Es kursieren im Internet Videos, in denen die Macher mittels eines Kohlendioxid-Messgeräts für die Raumluft nachweisen wollen, dass angeblich unter der Maske gefährlich hohe Kohlendioxid-Konzentrationen vorlägen. Bei den Videos, die wir uns angeschaut haben, wurden die Messungen mit Geräten durchgeführt, die für Raumluft ausgelegt sind. Die Sensoren messen im besten Fall bis 5.000 ppm, einer fünffachen Überschreitung der Pettenkofer-Zahl. Das ist für Innenräume prima, wo die Alarmgrenze bei 1.000 ppm liegt. Die Luft, die wir ausatmen, enthält jedoch rund 40.000 ppm, sodass der Sensor, wenn man ihn einmal anpustet – vermutlich auch ohne Maske – im Bereich der Übersättigung ist.

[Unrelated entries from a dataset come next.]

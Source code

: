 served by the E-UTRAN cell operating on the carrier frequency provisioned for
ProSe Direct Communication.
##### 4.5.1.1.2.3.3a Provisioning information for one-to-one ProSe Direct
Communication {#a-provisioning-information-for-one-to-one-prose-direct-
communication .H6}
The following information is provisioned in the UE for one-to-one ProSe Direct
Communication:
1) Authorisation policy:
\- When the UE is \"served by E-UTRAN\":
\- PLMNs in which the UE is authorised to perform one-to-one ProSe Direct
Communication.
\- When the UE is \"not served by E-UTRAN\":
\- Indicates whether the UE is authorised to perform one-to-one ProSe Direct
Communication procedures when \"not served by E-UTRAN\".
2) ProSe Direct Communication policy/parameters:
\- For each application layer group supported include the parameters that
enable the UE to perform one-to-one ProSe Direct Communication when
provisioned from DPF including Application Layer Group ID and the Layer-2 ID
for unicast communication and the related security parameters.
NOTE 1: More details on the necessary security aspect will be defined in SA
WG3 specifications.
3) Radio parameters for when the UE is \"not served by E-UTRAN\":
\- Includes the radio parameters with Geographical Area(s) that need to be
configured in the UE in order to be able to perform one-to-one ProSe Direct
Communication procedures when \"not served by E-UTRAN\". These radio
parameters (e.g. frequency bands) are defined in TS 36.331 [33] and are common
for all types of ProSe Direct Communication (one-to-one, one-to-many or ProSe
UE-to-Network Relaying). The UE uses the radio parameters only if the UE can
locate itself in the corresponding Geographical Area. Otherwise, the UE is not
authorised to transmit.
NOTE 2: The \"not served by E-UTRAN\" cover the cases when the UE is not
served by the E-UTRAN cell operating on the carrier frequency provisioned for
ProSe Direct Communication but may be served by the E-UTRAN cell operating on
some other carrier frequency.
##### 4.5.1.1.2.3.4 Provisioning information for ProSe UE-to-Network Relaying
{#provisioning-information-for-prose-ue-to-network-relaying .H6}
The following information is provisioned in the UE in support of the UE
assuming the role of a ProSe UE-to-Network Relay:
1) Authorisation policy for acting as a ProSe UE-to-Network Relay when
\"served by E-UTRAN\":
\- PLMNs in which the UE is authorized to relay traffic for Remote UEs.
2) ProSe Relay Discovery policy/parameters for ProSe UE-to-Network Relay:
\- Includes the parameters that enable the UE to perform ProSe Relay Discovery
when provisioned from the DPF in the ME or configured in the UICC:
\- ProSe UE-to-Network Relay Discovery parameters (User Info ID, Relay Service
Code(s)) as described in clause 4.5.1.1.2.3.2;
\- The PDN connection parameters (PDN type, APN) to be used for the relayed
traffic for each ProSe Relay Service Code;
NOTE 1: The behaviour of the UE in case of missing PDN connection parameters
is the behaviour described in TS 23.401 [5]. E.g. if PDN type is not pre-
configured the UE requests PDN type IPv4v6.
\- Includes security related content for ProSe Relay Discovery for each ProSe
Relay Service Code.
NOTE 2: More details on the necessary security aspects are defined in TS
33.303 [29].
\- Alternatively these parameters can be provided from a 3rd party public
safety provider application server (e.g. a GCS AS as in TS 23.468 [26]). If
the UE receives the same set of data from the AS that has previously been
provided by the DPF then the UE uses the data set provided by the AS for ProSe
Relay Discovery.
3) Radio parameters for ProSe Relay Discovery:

Ferner wurden passive Messgeräte verwendet, bei denen die Messluft nur durch Diffusion in die Messkammer gelangt. Solche Geräte reagieren recht langsam. Für Räume sind sie schnell genug, aber bei sich rasch ändernden Bedingungen, wie beim Ein- und Ausatmen ist die Trägheit zu groß. Nach dem ersten Anpusten befindet sich das Gerät für einige Zeit im Alarm-Modus. Für Messungen unter Masken gibt es aktive Geräte mit weitem Messbereich und eingebauter Pumpe. Diese sind den Amateuren, die die besagten Videos erstellen, aber vermutlich zu teuer. Solche Messungen taugen demzufolge rein gar nichts, um eine etwaige Rückatmung zu beurteilen.

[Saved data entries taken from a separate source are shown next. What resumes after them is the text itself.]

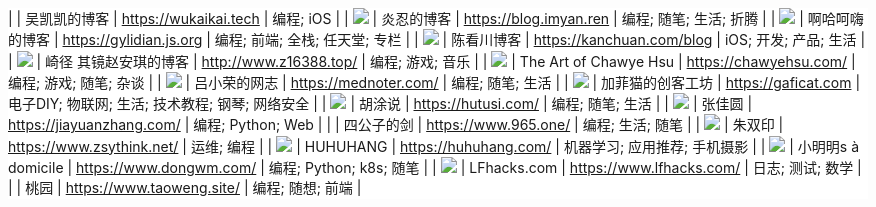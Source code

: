|                                                                                                                                                                                                                | 吴凯凯的博客                     | https://wukaikai.tech                                       | 编程; iOS                                                         |
| [<img src="https://img.shields.io/static/v1?label=follow&message=-1&style=social&logo=rss">](https://feeds.pub/feed/https%3A%2F%2Fblog.imyan.ren%2Fatom.xml)                                                   | 炎忍的博客                      | https://blog.imyan.ren                                      | 编程; 随笔; 生活; 折腾                                                  |
| [<img src="https://img.shields.io/static/v1?label=follow&message=-1&style=social&logo=rss">](https://feeds.pub/feed/https%3A%2F%2Fgylidian.js.org%2Frss2.xml)                                                  | 啊哈呵嗨的博客                    | https://gylidian.js.org                                     | 编程; 前端; 全栈; 任天堂; 专栏                                             |
| [<img src="https://img.shields.io/static/v1?label=follow&message=-1&style=social&logo=rss">](https://feeds.pub/feed/https%3A%2F%2Fkanchuan.com%2Ffeed.xml)                                                     | 陈看川博客                      | https://kanchuan.com/blog                                   | iOS; 开发; 产品; 生活                                                 |
| [<img src="https://img.shields.io/static/v1?label=follow&message=-1&style=social&logo=rss">](https://feeds.pub/feed/http%3A%2F%2Fwww.z16388.top%2Fatom.xml)                                                    | 崎径 其镜赵安琪的博客                | http://www.z16388.top/                                      | 编程; 游戏; 音乐                                                      |
| [<img src="https://img.shields.io/static/v1?label=follow&message=-1&style=social&logo=rss">](https://feeds.pub/feed/https%3A%2F%2Fchawyehsu.com%2Ffeed%2Fatom.xml)                                             | The Art of Chawye Hsu      | https://chawyehsu.com/                                      | 编程; 游戏; 随笔; 杂谈                                                  |
| [<img src="https://img.shields.io/static/v1?label=follow&message=-1&style=social&logo=rss">](https://feeds.pub/feed/https%3A%2F%2Fmednoter.com%2Ffeed.xml)                                                     | 吕小荣的网志                     | https://mednoter.com/                                       | 编程; 随笔; 生活                                                      |
| [<img src="https://img.shields.io/static/v1?label=follow&message=-1&style=social&logo=rss">](https://feeds.pub/feed/https%3A%2F%2Fgaficat.com%2Fatom.xml)                                                      | 加菲猫的创客工坊                   | https://gaficat.com                                         | 电子DIY; 物联网; 生活; 技术教程; 钢琴; 网络安全                                  |
| [<img src="https://img.shields.io/static/v1?label=follow&message=-1&style=social&logo=rss">](https://feeds.pub/feed/https%3A%2F%2Fhutusi.com%2Ffeed.xml)                                                       | 胡涂说                        | https://hutusi.com/                                         | 编程; 随笔; 生活                                                      |
| [<img src="https://img.shields.io/static/v1?label=follow&message=-1&style=social&logo=rss">](https://feeds.pub/feed/http%3A%2F%2Fblog.jiayuanzhang.com%2Findex.xml)                                            | 张佳圆                        | https://jiayuanzhang.com/                                   | 编程; Python; Web                                                 |
|                                                                                                                                                                                                                | 四公子的剑                      | https://www.965.one/                                        | 编程; 生活; 随笔                                                      |
| [<img src="https://img.shields.io/static/v1?label=follow&message=-1&style=social&logo=rss">](https://feeds.pub/feed/https%3A%2F%2Fwww.zsythink.net%2Ffeed%2F)                                                  | 朱双印                        | https://www.zsythink.net/                                   | 运维; 编程                                                          |
| [<img src="https://img.shields.io/static/v1?label=follow&message=-1&style=social&logo=rss">](https://feeds.pub/feed/https%3A%2F%2Fhuhuhang.com%2Ffeed)                                                         | HUHUHANG                   | https://huhuhang.com/                                       | 机器学习; 应用推荐; 手机摄影                                                |
| [<img src="https://img.shields.io/static/v1?label=follow&message=-1&style=social&logo=rss">](https://feeds.pub/feed/https%3A%2F%2Fwww.dongwm.com%2Fatom.xml)                                                   | 小明明s à domicile            | https://www.dongwm.com/                                     | 编程; Python; k8s; 随笔                                             |
| [<img src="https://img.shields.io/static/v1?label=follow&message=-1&style=social&logo=rss">](https://feeds.pub/feed/https%3A%2F%2Fwww.lfhacks.com%2Frss%2F)                                                    | LFhacks.com                | https://www.lfhacks.com/                                    | 日志; 测试; 数学                                                      |
|                                                                                                                                                                                                                | 桃园                         | https://www.taoweng.site/                                   | 编程; 随想; 前端                                                      |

Alltagsmasken und chirurgische Masken sind recht dünn und daher recht gut gasdurchlässig und haben zudem einen hohen Schlupf (Luft, die nicht durch das Gewebe, sondern an der Maske vorbei strömt). Chirurgen beispielsweise sind gewohnt, die Masken bei Operationen über Stunden zu tragen. Berichte über Kohlendioxid-Rückatmung sind uns diesbezüglich nicht bekannt. Aber selbst die professionellen Masken wie jene mit dem FFP2-Standard gibt es in Ausführungen, die man über mehrere Stunden ununterbrochen tragen kann. Die Grenze stellt hierbei nicht die Rückatmung von CO2 dar; es ist vielmehr die Durchfeuchtung der Maske und das damit verbundene Komfortgefühl.
Unternehmensklima: Respekt ist alles
Menschen empfinden eine Mund-Nase-Bedeckung mitunter störend. Im Rahmen der Aufklärung sollten Unternehmen ihre Mitarbeiter*innen darauf hinweisen, dass das Tragen der Maske in erster Linie Ausdruck des Respekts gegenüber den Kolleg*innen ist, weniger Selbstschutz. Es sollte ein Betriebsklima existieren, in dem jeder Einzelne auf seine Kolleg*innen achtet, und in dem niemand Angst vor negativen Reaktionen hat, wenn er oder sie Kolleg*innen darauf hinweist, dass sie wohl die Maske vergessen haben.
Menschen, die ein ärztliches Attest von einem Facharzt vorweisen, dem zufolge sie von der Maskenpflicht befreit werden sollten, dürfen in manchen Bundesländern auf die weniger wirksamen Gesichtsschilde ausweichen. Dann ist jedoch ein „großer“ Gesichtsschild erforderlich, da „Bikinis“, Mini-Gesichtsschilde, die bierdeckelgroß sind und nur Mund und Nase abschirmen, praktisch unwirksam sind. Im Bereich der Lebensmittelverarbeitung oder -verteilung wie in der Gastronomie ist der Einsatz von Gesichtsschilden sehr kritisch zu sehen, weil das Aerosol praktisch ungehindert nach unten austritt – auf die Arbeitsfläche oder das Tablett mit den Nahrungsmitteln.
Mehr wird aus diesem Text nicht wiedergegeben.